The line containing "- Put extracted" marks the end: quote every line from the start of the records below through it, word for word.
/---
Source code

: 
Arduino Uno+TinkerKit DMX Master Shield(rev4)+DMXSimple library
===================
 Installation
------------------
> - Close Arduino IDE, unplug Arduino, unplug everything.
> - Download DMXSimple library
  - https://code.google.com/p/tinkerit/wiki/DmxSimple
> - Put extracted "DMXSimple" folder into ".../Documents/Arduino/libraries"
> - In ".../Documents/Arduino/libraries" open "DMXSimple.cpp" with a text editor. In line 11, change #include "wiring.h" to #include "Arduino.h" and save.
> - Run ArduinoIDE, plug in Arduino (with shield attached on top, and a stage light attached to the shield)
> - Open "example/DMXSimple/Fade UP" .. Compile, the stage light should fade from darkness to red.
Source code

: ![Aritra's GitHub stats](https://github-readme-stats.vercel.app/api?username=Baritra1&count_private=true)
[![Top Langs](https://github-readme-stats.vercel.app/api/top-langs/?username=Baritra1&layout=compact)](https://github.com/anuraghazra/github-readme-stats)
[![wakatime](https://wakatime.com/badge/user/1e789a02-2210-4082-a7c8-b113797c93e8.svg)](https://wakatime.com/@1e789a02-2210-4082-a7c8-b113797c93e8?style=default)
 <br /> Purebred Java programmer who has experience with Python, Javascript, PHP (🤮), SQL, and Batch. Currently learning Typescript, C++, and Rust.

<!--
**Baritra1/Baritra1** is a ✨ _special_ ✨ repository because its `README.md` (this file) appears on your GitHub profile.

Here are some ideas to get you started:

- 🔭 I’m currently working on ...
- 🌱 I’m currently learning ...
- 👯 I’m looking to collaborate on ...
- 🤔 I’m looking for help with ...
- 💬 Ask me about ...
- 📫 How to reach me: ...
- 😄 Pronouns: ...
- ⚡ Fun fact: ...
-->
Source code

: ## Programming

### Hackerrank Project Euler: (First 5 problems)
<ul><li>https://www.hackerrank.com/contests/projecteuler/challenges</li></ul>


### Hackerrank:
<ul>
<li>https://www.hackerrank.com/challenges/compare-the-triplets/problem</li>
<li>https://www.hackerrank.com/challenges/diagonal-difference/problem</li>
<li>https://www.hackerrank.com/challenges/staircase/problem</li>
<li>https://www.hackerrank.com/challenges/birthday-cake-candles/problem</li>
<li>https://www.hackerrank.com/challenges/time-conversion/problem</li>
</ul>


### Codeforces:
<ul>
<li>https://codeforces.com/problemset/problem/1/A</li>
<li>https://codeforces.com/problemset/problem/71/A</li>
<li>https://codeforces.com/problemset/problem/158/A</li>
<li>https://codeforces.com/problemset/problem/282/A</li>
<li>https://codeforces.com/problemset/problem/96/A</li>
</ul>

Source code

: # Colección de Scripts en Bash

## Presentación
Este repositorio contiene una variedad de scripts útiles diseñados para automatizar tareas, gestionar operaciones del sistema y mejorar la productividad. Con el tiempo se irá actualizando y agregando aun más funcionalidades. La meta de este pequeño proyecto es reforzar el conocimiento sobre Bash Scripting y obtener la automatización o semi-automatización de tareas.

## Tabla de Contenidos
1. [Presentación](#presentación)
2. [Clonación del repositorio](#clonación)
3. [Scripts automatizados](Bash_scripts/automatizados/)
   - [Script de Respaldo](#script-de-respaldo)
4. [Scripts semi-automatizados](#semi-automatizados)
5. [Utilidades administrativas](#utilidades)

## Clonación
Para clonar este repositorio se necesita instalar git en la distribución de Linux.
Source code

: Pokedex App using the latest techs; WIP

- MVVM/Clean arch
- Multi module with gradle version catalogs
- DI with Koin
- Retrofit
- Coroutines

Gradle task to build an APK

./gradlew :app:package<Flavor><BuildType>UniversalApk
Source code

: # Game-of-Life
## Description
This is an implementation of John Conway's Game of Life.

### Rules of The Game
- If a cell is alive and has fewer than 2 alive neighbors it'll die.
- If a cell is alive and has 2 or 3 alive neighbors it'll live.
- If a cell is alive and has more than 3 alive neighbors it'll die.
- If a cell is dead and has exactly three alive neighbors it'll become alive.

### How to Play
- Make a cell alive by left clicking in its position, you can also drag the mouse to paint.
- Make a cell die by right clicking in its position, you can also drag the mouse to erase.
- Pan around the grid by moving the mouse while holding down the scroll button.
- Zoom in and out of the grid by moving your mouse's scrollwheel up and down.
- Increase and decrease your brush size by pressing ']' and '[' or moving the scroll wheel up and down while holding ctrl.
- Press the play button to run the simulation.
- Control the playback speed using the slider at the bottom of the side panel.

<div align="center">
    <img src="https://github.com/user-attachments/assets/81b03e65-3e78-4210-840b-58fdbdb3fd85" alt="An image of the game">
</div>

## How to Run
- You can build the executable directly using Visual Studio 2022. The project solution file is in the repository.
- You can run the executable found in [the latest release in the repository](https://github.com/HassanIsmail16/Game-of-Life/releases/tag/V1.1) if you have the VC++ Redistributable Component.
\---
PROBLEM SOLUTION –
Source code

: 
Arduino Uno+TinkerKit DMX Master Shield(rev4)+DMXSimple library
===================
 Installation
------------------
> - Close Arduino IDE, unplug Arduino, unplug everything.
> - Download DMXSimple library
  - https://code.google.com/p/tinkerit/wiki/DmxSimple
> - Put extracted "DMXSimple" folder into ".../Documents/Arduino/libraries"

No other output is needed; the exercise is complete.